We agree that the High Court Judge’s conclusion that the requirements for warrantless searches under s 20 of the SSA, particularly the requirement that the officer had reasonable grounds to believe that evidential material would be destroyed if an immediate search was not carried out, can legitimately be challenged. But the High Court Judge’s alternative finding that, even if s 20 did not apply, the search would be authorised as an inventory search appears sound. We do not accept that that the fact s 20 was relied upon necessarily means that the inventory search powers could not be. This means that the applicant’s proposed appeal may ultimately hinge on the legality of the inventory search, which turns on questions of fact and not wider issues of general or public importance.
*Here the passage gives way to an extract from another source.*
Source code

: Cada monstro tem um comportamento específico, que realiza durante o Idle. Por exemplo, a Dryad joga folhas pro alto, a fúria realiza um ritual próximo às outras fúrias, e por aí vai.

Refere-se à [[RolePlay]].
In any event, the conclusions of both the District Court and the High Court that the evidence would remain admissible under s 30 of the Evidence Act notwithstanding any unlawfulness also seems to us to be sound. The applicant was driving in breach of bail, and whilst disqualified. Her arrest, the impounding of her vehicle, and an inventory search were inevitable in those circumstances. If the inventory search then went too far the invasion of her rights does not seem to us to be serious, and the evidence recovered was highly probative of drug offending whilst the applicant was on bail. We do not consider the proposed challenge to the assessment made by the lower courts under s 30 of the Evidence Act is a strong one, and it is again fact specific.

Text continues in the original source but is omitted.